DocReader RegexExtractor

Overview

Use rule-based methods to accurately extract information with similar patterns from a large amount of documents in no time! 

RegexExtractor is an Information Extraction system based on human-defined rules. It allows an efficient extraction of information that follows the same pattern. 

The system takes as input the human-defined patterns and PDF documents, and extracts all text sequences that follow any of the patterns.

Features

  • Our Text Processing module accepts the most used document format: PDF documents, on which you can directly visualize the RegexExtractor results.

  • The labelling feature groups many patterns under the same label so that your visualization experience is friendlier.

How it works

The user configures the RegexExtractor with a pattern for the entity that they want to extract, for example, the ISIN, and then can use this API in a workflow that takes a document as input and outputs structure data that includes all the entities that the user wants.

Figure 1. Regex based Information Extraction Pipeline

Benefits

  • Easy to use : as long as you know your pattern, the RegexExtractor is extremely simple to use; simply load the PDF and your patterns in the workflow and enjoy the results. No training data is needed.

  • Codeless solution : the Studio allows you to use the RegexExtractor in a workflow that can be created with 0 line of code.

  • Domain-independent : you can use any searchable PDF document you want with no limit on the business case.

  • Performance : one the main advantages of the RegexExtractor module is its fast execution, faster than any Machine Learning model. 

  • Explainable : You know exactly why a matching worked or did not



Use Case

Let’s suppose we want to extract an ISIN code from a Key Investor Information Document (KIID). The ISIN code is a twelve character alphanumeric string that is used to identify securities. We can write a simplified regular expression to identify the ISIN code in a KIID document as follows:

(?:\s)((?:IE|LU|GB|FR)[0-9][0-9A-Z]{9})(?:\s)

This matches a sequence of characters that start with two letters like IE or FR, which is the country code followed by a digit and ends with a sequence of 9 alphanumeric characters.

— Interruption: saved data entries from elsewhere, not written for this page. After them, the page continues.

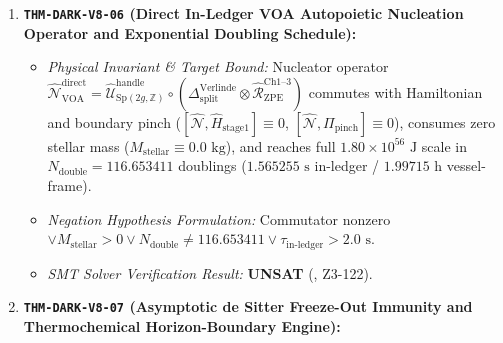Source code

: \documentclass[11pt,onecolumn]{article}
\begin{document}
\begin{enumerate}
\begin{itemize}
        \item \emph{Physical Invariant \& Target Bound:} Inverse Stinespring superoperator $\mathcal{R}_{\text{unfold}}^{\text{void}}$ unfolds dark-completion modules into baryonic matter ($M_{\text{clone}} = 950.00\text{ kg} + 15,456.59\text{ kg} = 16,406.59\text{ kg} \le 16,600.00\text{ kg}$ single-frame ceiling, $5,892.30\text{ kg}$ dry hull in $13.418\text{ ms}$), strictly preserving ADM balance $\Delta M_{\text{ADM}}^{\text{tot}} \equiv 0$ and baryon-minus-lepton conservation $\Delta(B-L)_{\text{tot}} \equiv 0$.
        \item \emph{Negation Hypothesis Formulation:} $M_{\text{clone}} > 16600\text{ kg} \vee \Delta M_{\text{ADM}}^{\text{tot}} \neq 0 \vee \Delta(B-L)_{\text{tot}} \neq 0$.
        \item \emph{SMT Solver Verification Result:} \textbf{UNSAT} (, Z3-121).
    \end{itemize}
    \item \textbf{\texttt{THM-DARK-V8-06} (Direct In-Ledger VOA Autopoietic Nucleation Operator and Exponential Doubling Schedule):}
    \begin{itemize}
        \item \emph{Physical Invariant \& Target Bound:} Nucleator operator $\hat{\mathcal{N}}_{\text{VOA}}^{\text{direct}} = \hat{\mathcal{U}}_{\text{Sp}(2g,\mathbb{Z})}^{\text{handle}} \circ (\Delta_{\text{split}}^{\text{Verlinde}} \otimes \hat{\mathcal{R}}_{\text{ZPE}}^{\text{Ch1--3}})$ commutes with Hamiltonian and boundary pinch ($[\hat{\mathcal{N}}, \hat{H}_{\text{stage1}}] \equiv 0$, $[\hat{\mathcal{N}}, \Pi_{\text{pinch}}] \equiv 0$), consumes zero stellar mass ($M_{\text{stellar}} \equiv 0.0\text{ kg}$), and reaches full $1.80 \times 10^{56}\text{ J}$ scale in $N_{\text{double}} = 116.653411$ doublings ($1.565255\text{ s}$ in-ledger / $1.99715\text{ h}$ vessel-frame).
        \item \emph{Negation Hypothesis Formulation:} Commutator nonzero $\vee M_{\text{stellar}} > 0 \vee N_{\text{double}} \neq 116.653411 \vee \tau_{\text{in-ledger}} > 2.0\text{ s}$.
        \item \emph{SMT Solver Verification Result:} \textbf{UNSAT} (, Z3-122).
    \end{itemize}
    \item \textbf{\texttt{THM-DARK-V8-07} (Asymptotic de Sitter Freeze-Out Immunity and Thermochemical Horizon-Boundary Engine):}
    \begin{itemize}

\end{itemize}
\end{enumerate}
\end{document}
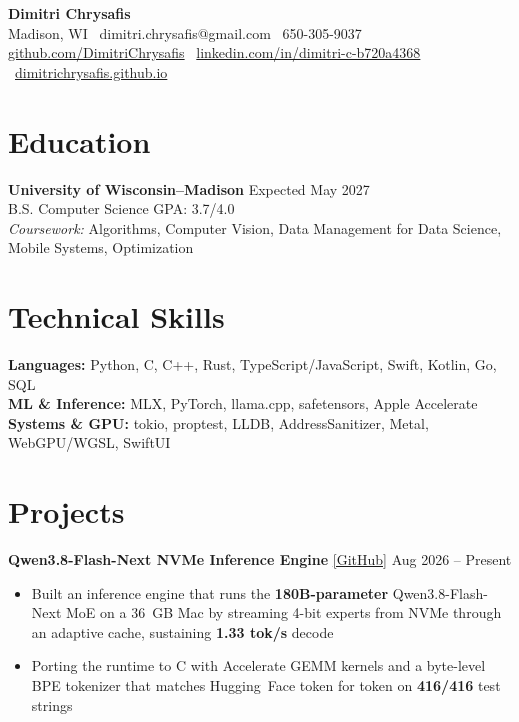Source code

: \documentclass[11pt]{article}
\begin{document}
\pagestyle{empty}

\begin{center}
\textbf{\Large Dimitri Chrysafis}\\[2pt]
Madison, WI \textbullet \ dimitri.chrysafis@gmail.com \textbullet \ 650-305-9037\\
\href{https://github.com/DimitriChrysafis}{github.com/DimitriChrysafis} \textbullet \ \href{https://www.linkedin.com/in/dimitri-c-b720a4368/}{linkedin.com/in/dimitri-c-b720a4368} \textbullet \ \href{https://dimitrichrysafis.github.io/}{dimitrichrysafis.github.io}
\end{center}

\section*{\textcolor{modernblue}{\large Education}}
\textbf{University of Wisconsin–Madison} \hfill \textcolor{experienceblue}{\small Expected May 2027}\\
B.S. Computer Science \hfill GPA: 3.7/4.0\\
\small{\textit{Coursework:} Algorithms, Computer Vision, Data Management for Data Science, Mobile Systems, Optimization}\normalsize

\section*{\textcolor{modernblue}{\large Technical Skills}}
\small{\textbf{Languages:} Python, C, C++, Rust, TypeScript/JavaScript, Swift, Kotlin, Go, SQL\\
\textbf{ML \& Inference:} MLX, PyTorch, llama.cpp, safetensors, Apple Accelerate\\
\textbf{Systems \& GPU:} tokio, proptest, LLDB, AddressSanitizer, Metal, WebGPU/WGSL, SwiftUI}
\normalsize

\section*{\textcolor{modernblue}{\large Projects}}
\noindent\textbf{Qwen3.8-Flash-Next NVMe Inference Engine} \href{https://github.com/DimitriChrysafis/qwen3.8-flash-next}{[GitHub]} \hfill \textcolor{experienceblue}{\small Aug 2026 -- Present}
\begin{itemize}
\item Built an inference engine that runs the \textbf{180B-parameter} Qwen3.8-Flash-Next MoE on a 36~GB Mac by streaming 4-bit experts from NVMe through an adaptive cache, sustaining \textbf{1.33 tok/s} decode
\item Porting the runtime to C with Accelerate GEMM kernels and a byte-level BPE tokenizer that matches Hugging~Face token for token on \textbf{416/416} test strings
\end{itemize}
\end{document}
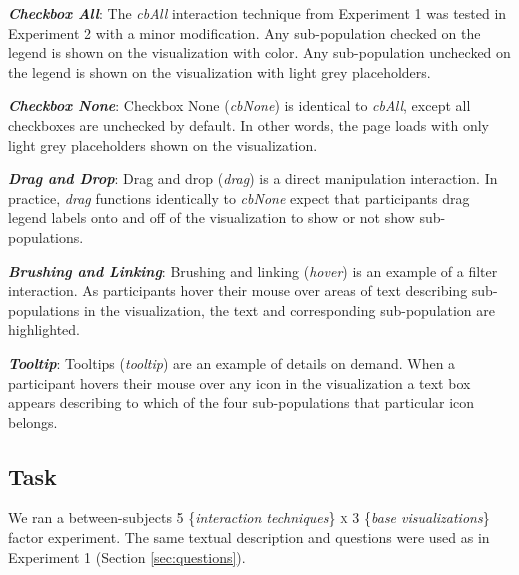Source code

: \begin{compacthang} 
\item \textbf{\textit{Checkbox All}}: The \textit{cbAll} interaction technique from Experiment 1 was tested in Experiment 2 with a minor modification. Any sub-population checked on the legend is shown on the visualization with color. Any sub-population unchecked on the legend is shown on the visualization with light grey placeholders.      

\item \textbf{\textit{Checkbox None}}: Checkbox None (\textit{cbNone}) is identical to \textit{cbAll}, except all checkboxes are unchecked by default. In other words, the page loads with only light grey placeholders shown on the visualization. 
   
 \item \textbf{\textit{Drag and Drop}}: Drag and drop (\textit{drag}) is a direct manipulation interaction. In practice, \textit{drag} functions identically to \textit{cbNone} expect that participants drag legend labels onto and off of the visualization to show or not show sub-populations.%

 \item \textbf{\textit{Brushing and Linking}}:  Brushing and linking (\textit{hover}) is an example of a filter interaction. As participants hover their mouse over areas of text describing sub-populations in the visualization, the text and corresponding sub-population are highlighted. %

\item \textbf{\textit{Tooltip}}: Tooltips (\textit{tooltip}) are an example of details on demand. When a participant hovers their mouse over any icon in the visualization a text box appears describing to which of the four sub-populations that particular icon belongs.  

\end{compacthang}

\subsection{Task}
We ran a between-subjects 5 \{\textit{interaction techniques}\} \textsc{x} 3 \{\textit{base visualizations}\} factor experiment. The same textual description and questions were used as in Experiment 1 (Section \ref{sec:questions}).  

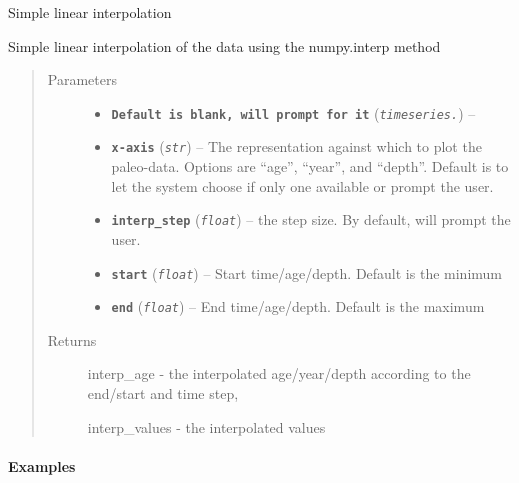 \documentclass[letterpaper,10pt,english]{sphinxmanual}
\begin{document}

\begin{fulllineitems}
\label{Main:pyleoclim.TSinterp}
Simple linear interpolation

Simple linear interpolation of the data using the numpy.interp method
\begin{quote}\begin{description}
\item[{Parameters}] \leavevmode\begin{itemize}
\item {} 
\textbf{\texttt{Default is blank, will prompt for it}} (\emph{\texttt{timeseries.}}) -- 

\item {} 
\textbf{\texttt{x-axis}} (\emph{\texttt{str}}) -- The representation against which to plot the paleo-data.
Options are ``age'', ``year'', and ``depth''. Default is to let the
system choose if only one available or prompt the user.

\item {} 
\textbf{\texttt{interp\_step}} (\emph{\texttt{float}}) -- the step size. By default, will prompt the user.

\item {} 
\textbf{\texttt{start}} (\emph{\texttt{float}}) -- Start time/age/depth. Default is the minimum

\item {} 
\textbf{\texttt{end}} (\emph{\texttt{float}}) -- End time/age/depth. Default is the maximum

\end{itemize}

\item[{Returns}] \leavevmode

interp\_age - the interpolated age/year/depth according to the end/start
and time step,

interp\_values - the interpolated values


\end{description}\end{quote}
\paragraph{Examples}


\end{fulllineitems}
\end{document}

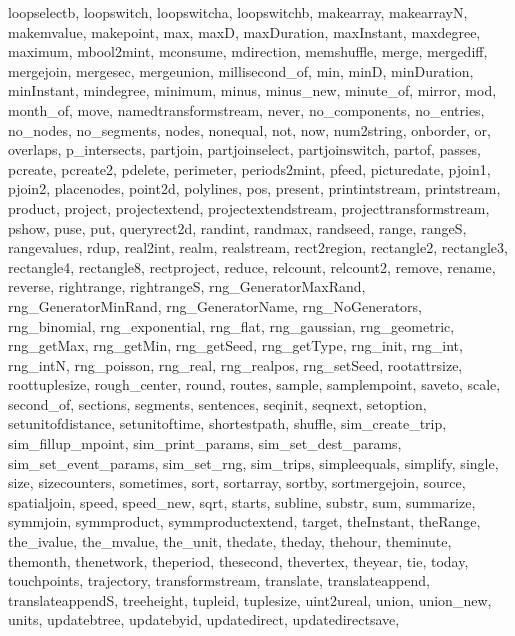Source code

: {{        loopselectb, loopswitch, loopswitcha, loopswitchb, makearray, makearrayN, makemvalue, makepoint, 
        max, maxD, maxDuration, maxInstant, maxdegree, maximum, mbool2mint, mconsume, mdirection, 
        memshuffle, merge, mergediff, mergejoin, mergesec, mergeunion, millisecond\_of, min, minD, 
        minDuration, minInstant, mindegree, minimum, minus, minus\_new, minute\_of, mirror, mod, 
        month\_of, move, namedtransformstream, never, no\_components, no\_entries, no\_nodes, 
        no\_segments, nodes, nonequal, not, now, num2string, onborder, or, overlaps, p\_intersects, 
        partjoin, partjoinselect, partjoinswitch, partof, passes, pcreate, pcreate2, pdelete, 
        perimeter, periods2mint, pfeed, picturedate, pjoin1, pjoin2, placenodes, point2d, polylines, 
        pos, present, printintstream, printstream, product, project, projectextend, projectextendstream, 
        projecttransformstream, pshow, puse, put, queryrect2d, randint, randmax, randseed, range, 
        rangeS, rangevalues, rdup, real2int, realm, realstream, rect2region, rectangle2, rectangle3, 
        rectangle4, rectangle8, rectproject, reduce, relcount, relcount2, remove, rename, reverse, 
        rightrange, rightrangeS, rng\_GeneratorMaxRand, rng\_GeneratorMinRand, rng\_GeneratorName, 
        rng\_NoGenerators, rng\_binomial, rng\_exponential, rng\_flat, rng\_gaussian, rng\_geometric, 
        rng\_getMax, rng\_getMin, rng\_getSeed, rng\_getType, rng\_init, rng\_int, rng\_intN, 
        rng\_poisson, rng\_real, rng\_realpos, rng\_setSeed, rootattrsize, roottuplesize, 
        rough\_center, round, routes, sample, samplempoint, saveto, scale, second\_of, sections, 
        segments, sentences, seqinit, seqnext, setoption, setunitofdistance, setunitoftime, 
        shortestpath, shuffle, sim\_create\_trip, sim\_fillup\_mpoint, sim\_print\_params, 
        sim\_set\_dest\_params, sim\_set\_event\_params, sim\_set\_rng, sim\_trips, simpleequals, 
        simplify, single, size, sizecounters, sometimes, sort, sortarray, sortby, sortmergejoin, 
        source, spatialjoin, speed, speed\_new, sqrt, starts, subline, substr, sum, summarize, 
        symmjoin, symmproduct, symmproductextend, target, theInstant, theRange, the\_ivalue, 
        the\_mvalue, the\_unit, thedate, theday, thehour, theminute, themonth, thenetwork, theperiod, 
        thesecond, thevertex, theyear, tie, today, touchpoints, trajectory, transformstream, 
        translate, translateappend, translateappendS, treeheight, tupleid, tuplesize, 
        uint2ureal, union, union\_new, units, updatebtree, updatebyid, updatedirect, updatedirectsave, 
}}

We can then use this regular expression in RegexExtractor applied to a KIID document:

Figure 2. Example of the Regex based Information Extraction

The module finds LU1735752385 as a result. This showcases the advantages of using this API since it does not require any data annotation and can give immediate results. Those results can be very accurate when using a well-crafted pattern applied to a data field that follows a fixed pattern.